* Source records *
-- Opening Marker --

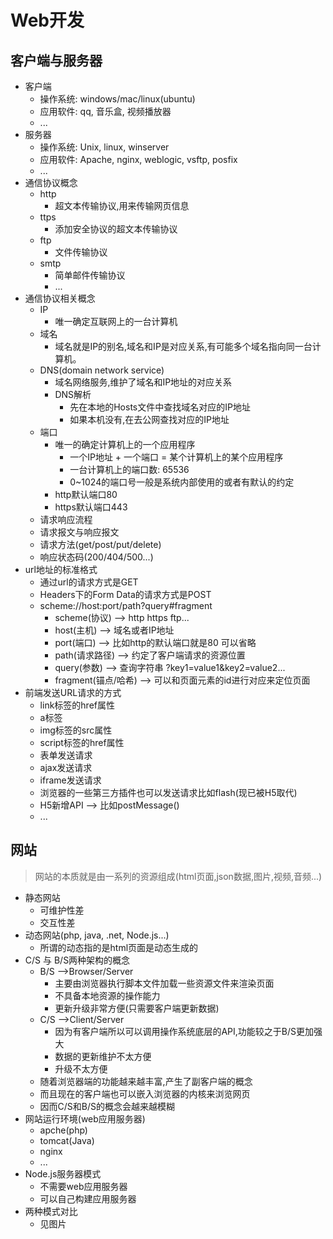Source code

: # Web开发
## 客户端与服务器
- 客户端
    - 操作系统: windows/mac/linux(ubuntu)
    - 应用软件: qq, 音乐盒, 视频播放器
    - ...
- 服务器
    - 操作系统: Unix, linux, winserver
    - 应用软件: Apache, nginx, weblogic, vsftp, posfix
    - ...
- 通信协议概念
    - http
        - 超文本传输协议,用来传输网页信息
    - ttps
        - 添加安全协议的超文本传输协议
    - ftp
        - 文件传输协议
    - smtp
        - 简单邮件传输协议
        - ...
- 通信协议相关概念
    - IP
        - 唯一确定互联网上的一台计算机
    - 域名
        - 域名就是IP的别名,域名和IP是对应关系,有可能多个域名指向同一台计算机。
    - DNS(domain network service)
        - 域名网络服务,维护了域名和IP地址的对应关系
        - DNS解析
            - 先在本地的Hosts文件中查找域名对应的IP地址
            - 如果本机没有,在去公网查找对应的IP地址
    - 端口
        - 唯一的确定计算机上的一个应用程序
            - 一个IP地址 + 一个端口 = 某个计算机上的某个应用程序
            - 一台计算机上的端口数: 65536
            - 0~1024的端口号一般是系统内部使用的或者有默认的约定
        - http默认端口80
        - https默认端口443
    - 请求响应流程
    - 请求报文与响应报文
    - 请求方法(get/post/put/delete)
    - 响应状态码(200/404/500...)
- url地址的标准格式
    - 通过url的请求方式是GET
    - Headers下的Form Data的请求方式是POST
    - scheme://host:port/path?query#fragment
        - scheme(协议) --> http https ftp...
        - host(主机) --> 域名或者IP地址
        - port(端口) --> 比如http的默认端口就是80 可以省略
        - path(请求路径) --> 约定了客户端请求的资源位置
        - query(参数) --> 查询字符串 ?key1=value1&key2=value2...
        - fragment(锚点/哈希) --> 可以和页面元素的id进行对应来定位页面
- 前端发送URL请求的方式
    - link标签的href属性
    - a标签
    - img标签的src属性
    - script标签的href属性
    - 表单发送请求
    - ajax发送请求
    - iframe发送请求
    - 浏览器的一些第三方插件也可以发送请求比如flash(现已被H5取代)
    - H5新增API --> 比如postMessage()
    - ...
## 网站
> 网站的本质就是由一系列的资源组成(html页面,json数据,图片,视频,音频...)

- 静态网站
    - 可维护性差
    - 交互性差
- 动态网站(php, java, .net, Node.js...)
    - 所谓的动态指的是html页面是动态生成的
- C/S 与 B/S两种架构的概念
    - B/S -->Browser/Server
        - 主要由浏览器执行脚本文件加载一些资源文件来渲染页面
        - 不具备本地资源的操作能力
        - 更新升级非常方便(只需要客户端更新数据)
    - C/S -->Client/Server
        - 因为有客户端所以可以调用操作系统底层的API,功能较之于B/S更加强大
        - 数据的更新维护不太方便
        - 升级不太方便
    - 随着浏览器端的功能越来越丰富,产生了副客户端的概念
    - 而且现在的客户端也可以嵌入浏览器的内核来浏览网页
    - 因而C/S和B/S的概念会越来越模糊
- 网站运行环境(web应用服务器)
    - apche(php)
    - tomcat(Java)
    - nginx
    - ...
- Node.js服务器模式
    - 不需要web应用服务器
    - 可以自己构建应用服务器
- 两种模式对比
    - 见图片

-- Closing Marker --

* To do *
Every line of the data above is to be repeated exactly; the images are to be left out.

* Result of this task *
Source code

: # Web开发
## 客户端与服务器
- 客户端
    - 操作系统: windows/mac/linux(ubuntu)
    - 应用软件: qq, 音乐盒, 视频播放器
    - ...
- 服务器
    - 操作系统: Unix, linux, winserver
    - 应用软件: Apache, nginx, weblogic, vsftp, posfix
    - ...
- 通信协议概念
    - http
        - 超文本传输协议,用来传输网页信息
    - ttps
        - 添加安全协议的超文本传输协议
    - ftp
        - 文件传输协议
    - smtp
        - 简单邮件传输协议
        - ...
- 通信协议相关概念
    - IP
        - 唯一确定互联网上的一台计算机
    - 域名
        - 域名就是IP的别名,域名和IP是对应关系,有可能多个域名指向同一台计算机。
    - DNS(domain network service)
        - 域名网络服务,维护了域名和IP地址的对应关系
        - DNS解析
            - 先在本地的Hosts文件中查找域名对应的IP地址
            - 如果本机没有,在去公网查找对应的IP地址
    - 端口
        - 唯一的确定计算机上的一个应用程序
            - 一个IP地址 + 一个端口 = 某个计算机上的某个应用程序
            - 一台计算机上的端口数: 65536
            - 0~1024的端口号一般是系统内部使用的或者有默认的约定
        - http默认端口80
        - https默认端口443
    - 请求响应流程
    - 请求报文与响应报文
    - 请求方法(get/post/put/delete)
    - 响应状态码(200/404/500...)
- url地址的标准格式
    - 通过url的请求方式是GET
    - Headers下的Form Data的请求方式是POST
    - scheme://host:port/path?query#fragment
        - scheme(协议) --> http https ftp...
        - host(主机) --> 域名或者IP地址
        - port(端口) --> 比如http的默认端口就是80 可以省略
        - path(请求路径) --> 约定了客户端请求的资源位置
        - query(参数) --> 查询字符串 ?key1=value1&key2=value2...
        - fragment(锚点/哈希) --> 可以和页面元素的id进行对应来定位页面
- 前端发送URL请求的方式
    - link标签的href属性
    - a标签
    - img标签的src属性
    - script标签的href属性
    - 表单发送请求
    - ajax发送请求
    - iframe发送请求
    - 浏览器的一些第三方插件也可以发送请求比如flash(现已被H5取代)
    - H5新增API --> 比如postMessage()
    - ...
## 网站
> 网站的本质就是由一系列的资源组成(html页面,json数据,图片,视频,音频...)

- 静态网站
    - 可维护性差
    - 交互性差
- 动态网站(php, java, .net, Node.js...)
    - 所谓的动态指的是html页面是动态生成的
- C/S 与 B/S两种架构的概念
    - B/S -->Browser/Server
        - 主要由浏览器执行脚本文件加载一些资源文件来渲染页面
        - 不具备本地资源的操作能力
        - 更新升级非常方便(只需要客户端更新数据)
    - C/S -->Client/Server
        - 因为有客户端所以可以调用操作系统底层的API,功能较之于B/S更加强大
        - 数据的更新维护不太方便
        - 升级不太方便
    - 随着浏览器端的功能越来越丰富,产生了副客户端的概念
    - 而且现在的客户端也可以嵌入浏览器的内核来浏览网页
    - 因而C/S和B/S的概念会越来越模糊
- 网站运行环境(web应用服务器)
    - apche(php)
    - tomcat(Java)
    - nginx
    - ...
- Node.js服务器模式
    - 不需要web应用服务器
    - 可以自己构建应用服务器
- 两种模式对比
    - 见图片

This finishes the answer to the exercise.